Public sector workers have been misappropriating money and viewing "inappropriate content" while at work.
Some of the worst offenders were staff at the new Ministry of Business, Innovation and Employment, which dismissed four people for breaching computer and social media policies in the year to November.
One staffer was fired for using the computer system to "misappropriate" $1957.86. Three others in the ministry were dismissed for accessing information without a work purpose, documents released under the Official Information Act show.
The Department of Corrections - which has previously caught staff surfing porn sites and inappropriately viewing prisoners' details - had 20 breaches over the 12 months, including seven who were cautioned for viewing "inappropriate content".
Another resigned for the same offence, and one was given a formal warning.
Corrections did not respond to numerous requests - dating as far back as December - asking whether the "inappropriate content" was pornography.

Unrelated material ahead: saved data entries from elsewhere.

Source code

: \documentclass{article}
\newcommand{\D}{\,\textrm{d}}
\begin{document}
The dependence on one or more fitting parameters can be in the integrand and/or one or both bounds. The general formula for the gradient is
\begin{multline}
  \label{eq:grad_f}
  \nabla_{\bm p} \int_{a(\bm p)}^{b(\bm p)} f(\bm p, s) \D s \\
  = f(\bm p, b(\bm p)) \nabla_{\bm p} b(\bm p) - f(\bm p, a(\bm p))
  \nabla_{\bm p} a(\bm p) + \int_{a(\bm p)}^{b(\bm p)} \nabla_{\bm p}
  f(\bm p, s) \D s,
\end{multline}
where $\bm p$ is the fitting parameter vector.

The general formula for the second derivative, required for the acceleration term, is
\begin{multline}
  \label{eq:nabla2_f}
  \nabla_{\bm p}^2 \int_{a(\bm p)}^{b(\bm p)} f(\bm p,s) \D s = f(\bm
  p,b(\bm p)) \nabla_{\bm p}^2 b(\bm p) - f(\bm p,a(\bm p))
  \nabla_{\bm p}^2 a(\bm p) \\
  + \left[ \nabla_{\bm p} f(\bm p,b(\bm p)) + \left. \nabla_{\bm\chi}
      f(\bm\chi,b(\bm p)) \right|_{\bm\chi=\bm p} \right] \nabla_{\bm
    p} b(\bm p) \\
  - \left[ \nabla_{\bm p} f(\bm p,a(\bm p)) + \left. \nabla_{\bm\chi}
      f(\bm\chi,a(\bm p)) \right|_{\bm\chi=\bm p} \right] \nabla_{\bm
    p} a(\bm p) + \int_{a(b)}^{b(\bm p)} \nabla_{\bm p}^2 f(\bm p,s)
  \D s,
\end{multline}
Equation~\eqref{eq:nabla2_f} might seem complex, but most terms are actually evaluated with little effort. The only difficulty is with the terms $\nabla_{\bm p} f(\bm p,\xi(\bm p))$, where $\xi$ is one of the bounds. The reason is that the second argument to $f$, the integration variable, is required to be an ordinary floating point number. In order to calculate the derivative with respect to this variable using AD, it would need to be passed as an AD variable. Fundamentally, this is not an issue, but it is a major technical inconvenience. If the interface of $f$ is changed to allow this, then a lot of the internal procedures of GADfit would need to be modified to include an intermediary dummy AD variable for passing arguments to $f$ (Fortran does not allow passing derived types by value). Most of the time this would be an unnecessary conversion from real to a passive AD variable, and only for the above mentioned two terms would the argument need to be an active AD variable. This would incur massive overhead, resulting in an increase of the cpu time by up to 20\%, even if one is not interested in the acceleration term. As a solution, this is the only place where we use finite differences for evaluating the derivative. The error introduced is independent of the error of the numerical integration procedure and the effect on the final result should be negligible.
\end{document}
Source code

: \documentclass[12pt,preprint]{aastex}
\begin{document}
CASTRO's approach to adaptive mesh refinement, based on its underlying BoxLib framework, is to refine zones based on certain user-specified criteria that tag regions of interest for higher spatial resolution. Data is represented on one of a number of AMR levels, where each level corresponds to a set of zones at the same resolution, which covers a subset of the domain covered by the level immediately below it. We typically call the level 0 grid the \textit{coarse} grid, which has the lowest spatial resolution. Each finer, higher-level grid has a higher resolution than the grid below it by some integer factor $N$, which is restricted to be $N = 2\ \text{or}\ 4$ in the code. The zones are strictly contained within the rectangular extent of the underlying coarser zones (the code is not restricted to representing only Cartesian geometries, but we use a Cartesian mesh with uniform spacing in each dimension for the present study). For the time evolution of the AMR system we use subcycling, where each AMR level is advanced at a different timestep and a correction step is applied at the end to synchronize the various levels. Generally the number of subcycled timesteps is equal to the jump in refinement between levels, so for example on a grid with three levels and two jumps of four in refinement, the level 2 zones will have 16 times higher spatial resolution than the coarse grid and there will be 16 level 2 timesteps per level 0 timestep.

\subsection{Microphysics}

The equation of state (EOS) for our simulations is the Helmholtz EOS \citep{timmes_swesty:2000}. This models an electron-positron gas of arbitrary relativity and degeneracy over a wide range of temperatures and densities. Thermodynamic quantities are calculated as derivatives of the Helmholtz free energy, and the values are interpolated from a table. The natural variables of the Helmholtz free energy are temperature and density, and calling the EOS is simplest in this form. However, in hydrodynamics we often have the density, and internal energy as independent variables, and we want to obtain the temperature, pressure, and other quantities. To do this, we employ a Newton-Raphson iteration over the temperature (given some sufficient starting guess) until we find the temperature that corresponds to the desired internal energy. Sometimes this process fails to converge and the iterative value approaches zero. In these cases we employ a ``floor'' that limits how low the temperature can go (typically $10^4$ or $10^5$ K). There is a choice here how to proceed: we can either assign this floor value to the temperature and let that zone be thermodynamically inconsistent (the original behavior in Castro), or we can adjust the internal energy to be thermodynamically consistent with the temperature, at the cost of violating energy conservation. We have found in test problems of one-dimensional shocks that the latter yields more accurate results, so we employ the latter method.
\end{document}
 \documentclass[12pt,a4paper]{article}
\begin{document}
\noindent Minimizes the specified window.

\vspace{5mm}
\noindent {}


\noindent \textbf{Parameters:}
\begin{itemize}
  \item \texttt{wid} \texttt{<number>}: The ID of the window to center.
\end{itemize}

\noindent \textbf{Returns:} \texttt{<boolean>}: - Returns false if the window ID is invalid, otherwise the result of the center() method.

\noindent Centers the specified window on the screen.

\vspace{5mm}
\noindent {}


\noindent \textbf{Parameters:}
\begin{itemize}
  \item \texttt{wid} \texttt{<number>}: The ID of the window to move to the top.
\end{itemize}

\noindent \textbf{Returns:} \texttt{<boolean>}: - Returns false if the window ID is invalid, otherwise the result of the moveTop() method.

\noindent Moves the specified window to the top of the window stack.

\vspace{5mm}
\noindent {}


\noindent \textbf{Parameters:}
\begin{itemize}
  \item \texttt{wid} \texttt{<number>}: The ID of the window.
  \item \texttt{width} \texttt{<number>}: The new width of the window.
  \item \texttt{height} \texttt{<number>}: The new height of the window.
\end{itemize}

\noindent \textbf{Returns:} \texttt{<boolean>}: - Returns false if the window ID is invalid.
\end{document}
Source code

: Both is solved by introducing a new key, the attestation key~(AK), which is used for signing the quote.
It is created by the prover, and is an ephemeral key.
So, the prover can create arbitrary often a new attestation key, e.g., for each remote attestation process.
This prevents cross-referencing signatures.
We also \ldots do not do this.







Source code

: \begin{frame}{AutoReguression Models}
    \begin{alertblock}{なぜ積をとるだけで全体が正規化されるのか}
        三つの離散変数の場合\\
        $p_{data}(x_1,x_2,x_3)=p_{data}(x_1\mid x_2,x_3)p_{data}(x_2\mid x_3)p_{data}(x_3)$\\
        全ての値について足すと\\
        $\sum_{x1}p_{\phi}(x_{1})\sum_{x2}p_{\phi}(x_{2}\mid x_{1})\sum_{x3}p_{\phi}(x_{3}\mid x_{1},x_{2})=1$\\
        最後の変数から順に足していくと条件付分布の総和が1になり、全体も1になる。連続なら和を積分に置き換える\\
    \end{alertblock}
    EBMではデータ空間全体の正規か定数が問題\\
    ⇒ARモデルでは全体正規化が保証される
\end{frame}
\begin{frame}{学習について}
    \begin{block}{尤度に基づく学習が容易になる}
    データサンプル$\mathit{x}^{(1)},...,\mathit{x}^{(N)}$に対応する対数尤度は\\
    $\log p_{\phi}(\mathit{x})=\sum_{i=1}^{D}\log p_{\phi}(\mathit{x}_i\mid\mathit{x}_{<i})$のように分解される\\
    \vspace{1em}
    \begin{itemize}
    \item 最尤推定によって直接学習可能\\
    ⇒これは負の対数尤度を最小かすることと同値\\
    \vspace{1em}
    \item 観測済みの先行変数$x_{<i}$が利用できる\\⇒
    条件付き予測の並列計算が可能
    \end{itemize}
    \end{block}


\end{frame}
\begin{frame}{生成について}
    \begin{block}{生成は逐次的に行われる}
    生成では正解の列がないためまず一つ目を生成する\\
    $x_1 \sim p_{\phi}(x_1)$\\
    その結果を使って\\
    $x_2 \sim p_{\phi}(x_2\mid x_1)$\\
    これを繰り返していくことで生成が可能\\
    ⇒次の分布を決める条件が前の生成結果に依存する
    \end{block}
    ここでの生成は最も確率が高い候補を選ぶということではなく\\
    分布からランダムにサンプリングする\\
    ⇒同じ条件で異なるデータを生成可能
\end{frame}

Corporate services general manager Vince Arbuckle said that, as well as sexually explicit material, "inappropriate" material also included racist, offensive, or abusive material; copyright breaches; and "pejorative, knowingly inaccurate, unsubstantiated, discriminatory or defamatory" comments.
It did not refer only to websites. "This content is captured via the [specialised] software and includes inappropriate images viewed in emails, attachments, videos and websites."
None of the cases involved illegal behaviour, he said.
The Ministry of Social Development had two cases of misuse of email or internet. One resulted in a verbal warning, the other in a letter of caution. Neither involved the viewing of inappropriate websites.
The Department of Internal Affairs had two breaches, for which employees got formal warnings in each case.
The Ministry of Justice had three breaches, none of which were for viewing inappropriate websites. One staff member was "appropriately disciplined" but not fired, another resigned as part of the investigation, and a third was being disciplined.
MBIE refused to comment on its cases, citing "privacy of the individuals involved".
People and capability general manager Dave Conning issued a written statement saying the number of breaches was low, and the incidents had been acted on.
"MBIE has robust systems and processes in place to monitor computer use and all staff are informed about appropriate computer use. The ministry has taken strong action in response to these incidents".
It had four other breaches that did not result in dismissal, including the release of documents without authority, by a staff member who could not be identified.
The ministries of health and education had no reported breaches.